Yaşam

Salgının psikolojik etkileri: Kaygı, korku, panik atak

Kısıtlamalar ve tedbirler artık hayatımızın merkezinde. Yeni normallere ayak uydursak da salgın tedbirleri her birimizin psikolojisini etkiliyor. Eski hayatımıza özlem duyuyoruz. Peki, bu travmayı nasıl atlatacağız?

Maske, karantina, kısıtlamalar… Tedbirler insan psikolojisini derinden etkiliyor. Psikiyatri kliniklerine talep artıyor. Başvuran her 10 kişiden 4’ünün şikayeti benzer; salgının yol açtığı ruhsal tahribat.

Yetişkinlerin yaşadığı en büyük sorun, aile bireyleri dışındaki tanıdıklarından uzak kalmak.

Psikiyatrist ve Psikoterapist Prof. Dr. Kemal Sayar, insanların aynı masa etrafında buluşmaya, birbirlerine sarılmaya hasret kaldığını söylüyor.

“Sosyal izolasyonun getirdiği, yalnızlığın getirdiği bir çaresizlik, önemsizlik ve kendini bu dünyada değersiz hissetme duyguları da depresyonu tetikleyebiliyor. İstanbul’un özellikle de eski semtlerinde bitişik düzen yapılaşma hakim.

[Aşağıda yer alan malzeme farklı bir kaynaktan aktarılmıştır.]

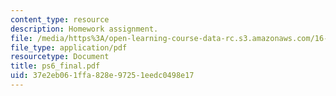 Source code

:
 ```yaml
---
content_type: resource
description: Homework assignment.
file: /media/https%3A/open-learning-course-data-rc.s3.amazonaws.com/16-050-thermal-energy-fall-2002/37e2eb061ffa828e97251eedc0498e17_ps6_final.pdf
file_type: application/pdf
resourcetype: Document
title: ps6_final.pdf
uid: 37e2eb06-1ffa-828e-9725-1eedc0498e17
---
```

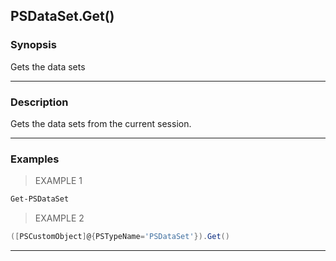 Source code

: PSDataSet.Get()
---------------

### Synopsis
Gets the data sets

---

### Description

Gets the data sets from the current session.

---

### Examples
> EXAMPLE 1

```PowerShell
Get-PSDataSet
```
> EXAMPLE 2

```PowerShell
([PSCustomObject]@{PSTypeName='PSDataSet'}).Get()
```

---
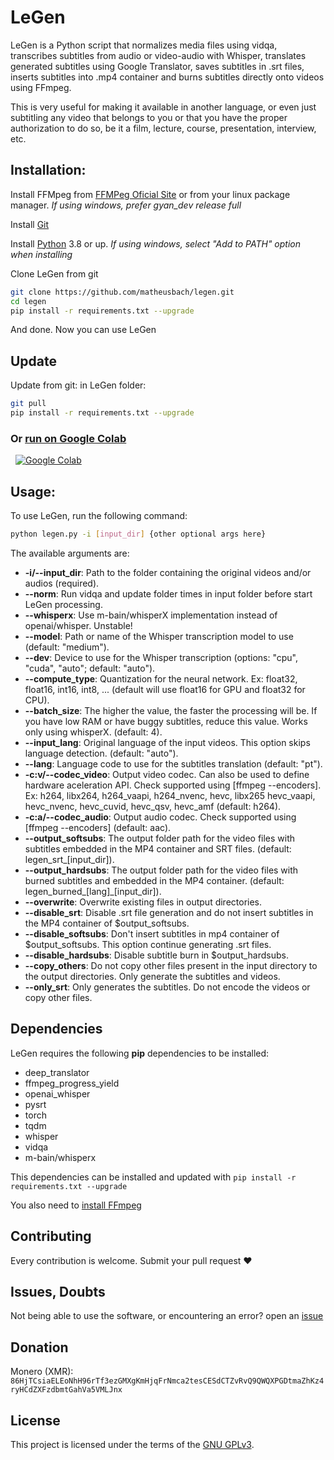 # LeGen

LeGen is a Python script that normalizes media files using vidqa, transcribes subtitles from audio or video-audio with Whisper, translates generated subtitles using Google Translator, saves subtitles in .srt files, inserts subtitles into .mp4 container and burns subtitles directly onto videos using FFmpeg.

This is very useful for making it available in another language, or even just subtitling any video that belongs to you or that you have the proper authorization to do so, be it a film, lecture, course, presentation, interview, etc.

## Installation:

Install FFMpeg from [FFMPeg Oficial Site](https://ffmpeg.org/download.html) or from your linux package manager. _If using windows, prefer gyan_dev release full_

Install [Git](https://git-scm.com/book/en/v2/Getting-Started-Installing-Git)

Install [Python](https://www.python.org/downloads/) 3.8 or up. _If using windows, select "Add to PATH" option when installing_

Clone LeGen from git
```sh
git clone https://github.com/matheusbach/legen.git
cd legen
pip install -r requirements.txt --upgrade
```
And done. Now you can use LeGen

## Update

Update from git:
in LeGen folder:
```sh
git pull
pip install -r requirements.txt --upgrade
```

### Or [run on Google Colab](https://colab.research.google.com/github/matheusbach/legen/blob/main/legen.ipynb)
 <a href='https://colab.research.google.com/github/matheusbach/legen/blob/main/legen.ipynb' style='padding-left: 0.5rem;'><img src='https://colab.research.google.com/assets/colab-badge.svg' alt='Google Colab'></a>

## Usage:

To use LeGen, run the following command:

```sh
python legen.py -i [input_dir] {other optional args here}
```

The available arguments are:

-    **-i/--input_dir**: Path to the folder containing the original videos and/or audios (required).
-    **--norm**: Run vidqa and update folder times in input folder before start LeGen processing.
-    **--whisperx**: Use m-bain/whisperX implementation instead of openai/whisper. Unstable!
-    **--model**: Path or name of the Whisper transcription model to use (default: "medium").
-    **--dev**: Device to use for the Whisper transcription (options: "cpu", "cuda", "auto"; default: "auto").
-    **--compute_type**: Quantization for the neural network. Ex: float32, float16, int16, int8, ... (default will use float16 for GPU and float32 for CPU).
-    **--batch_size**: The higher the value, the faster the processing will be. If you have low RAM or have buggy subtitles, reduce this value. Works only using whisperX. (default: 4).
-    **--input_lang**: Original language of the input videos. This option skips language detection. (default: "auto").
-    **--lang**: Language code to use for the subtitles translation (default: "pt").
-    **-c:v/--codec_video**: Output video codec. Can also be used to define hardware aceleration API. Check supported using [ffmpeg --encoders]. Ex: h264, libx264, h264_vaapi, h264_nvenc, hevc, libx265 hevc_vaapi, hevc_nvenc, hevc_cuvid, hevc_qsv, hevc_amf (default: h264).
-    **-c:a/--codec_audio**: Output audio codec. Check supported using [ffmpeg --encoders] (default: aac).
-    **--output_softsubs**: The output folder path for the video files with subtitles embedded in the MP4 container and SRT files. (default: legen_srt_[input_dir]).
-    **--output_hardsubs**: The output folder path for the video files with burned subtitles and embedded in the MP4 container. (default: legen_burned_[lang]_[input_dir]).
-    **--overwrite**: Overwrite existing files in output directories.
-    **--disable_srt**: Disable .srt file generation and do not insert subtitles in the MP4 container of $output_softsubs.
-    **--disable_softsubs**: Don't insert subtitles in mp4 container of $output_softsubs. This option continue generating .srt files.
-    **--disable_hardsubs**: Disable subtitle burn in $output_hardsubs.
-    **--copy_others**: Do not copy other files present in the input directory to the output directories. Only generate the subtitles and videos.
-    **--only_srt**: Only generates the subtitles. Do not encode the videos or copy other files.

## Dependencies

LeGen requires the following **pip** dependencies to be installed:
- deep_translator
- ffmpeg_progress_yield
- openai_whisper
- pysrt
- torch
- tqdm
- whisper
- vidqa
- m-bain/whisperx

This dependencies can be installed and updated with ```pip install -r requirements.txt --upgrade```

You also need to [install FFmpeg](https://ffmpeg.org/download.html)

## Contributing

Every contribution is welcome. Submit your pull request ❤️

## Issues, Doubts

Not being able to use the software, or encountering an error? open an [issue](https://github.com/matheusbach/legen/issues/new)

## Donation
Monero (XMR): ```86HjTCsiaELEoNhH96rTf3ezGMXgKmHjqFrNmca2tesCESdCTZvRvQ9QWQXPGDtmaZhKz4ryHCdZXFzdbmtGahVa5VMLJnx```

## License

This project is licensed under the terms of the [GNU GPLv3](https://choosealicense.com/licenses/gpl-3.0/).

Buralarda yaşayan insanlar için en önemli sosyalleşme alanı, bu dar sokaklardaki irili ufaklı kafeler. Tabii salgın önlemleri kapsamında bir süredir buralarda oturmak da mümkün değil artık. Bu da bazı insanlar için yalnızlık duygusunu artıran sebeplerden biri.”

Salgın döneminde aile problemleri arttı

Türkiye’de salgın önlemleri kapsamında evde geçirilen süre 11 ayı buldu. Bu durum, sürekli bir arada olan aile bireylerinin ilişkilerini de zaman zaman olumsuz etkiliyor.

Prof. Dr. Sayar, “Aile problemleri çok fazla ortaya çıkmaya başladı. Dünyadan gelen istatistikler boşanma oranlarının giderek arttığını gösteriyor pandemi sürecinde. İnsanlar evde birbirleriyle çok uzun zaman geçirmeye başladıkları için sürtüşmeler de arttı” diyor.

Çocuklar üzerinde bıraktığı etki daha fazla

Salgının çocuklar ve gençler üzerinde bıraktığı etki ise çok daha fazla. Okullar uzun süredir kapalı. 

Gençler, arkadaşlarıyla çok kısıtlı saatlerde görüşebiliyor ya da hiç görüşmüyor. Bu da beraberinde ekran üzerinden sosyalleşmeyi getiriyor. Okul, arkadaşlık, oyunlar… Hepsi artık küçük bir ekranda. Kemal Sayar, “zombi nesil” tehlikesine dikkat çekerek aileleri uyarıyor.

“Çocuklar için annelerin mutlaka küçük gruplar halinde, ikili üçlü guruplar halinde organize ederek çocukları sağlıklı şartlar altında açık havada birbiriyle görüştürmeleri, genç annelerinin babalarının çeşitli organizasyonlar yaparak, gençlerin birbirini hiç olmazsa haftada bir veya iki haftada bir görmelerini sağlamalarını şiddetle tavsiye ederim.”

Salgına karşı “bilgi diyeti” önerisi

Peki, akıl sağlığımızı koruyarak bu süreci atlatmanın yolu ne? Prof. Dr. Kemal Sayar’ın önerileri…

“Bunun için önerdiğimiz çok temel bir şey var. Bilgi diyeti yapın. Asla çok televizyon haberi izleyerek, çok COVID haberi okuyarak geleceğe hükmedemezsiniz. Yani siz tedbirlerinizi almak, burada ve şimdi yapmanız gereken şeyleri yapmak mecburiyetindesiniz. Ondan ötesi sizin işiniz değildir.”

“Ruhsal pandemi olacak diye kehanetler var”

Yorgun ruhlar için esas sorun belki de salgın sonrasında gündeme gelecek. Kemal Sayar konuyla ilgili şunları söylüyor:

“Pandemi sonrası gelecek asıl pandemi, ruhsal pandemi olacak diye kehanetler var. Ben bunun çok da yanlış olmadığını düşünüyorum. Yani sel gittiği zaman bir kum kalacak. O kum da psikiyatrist sorunlar ve rahatsızlıklar olacak galiba.”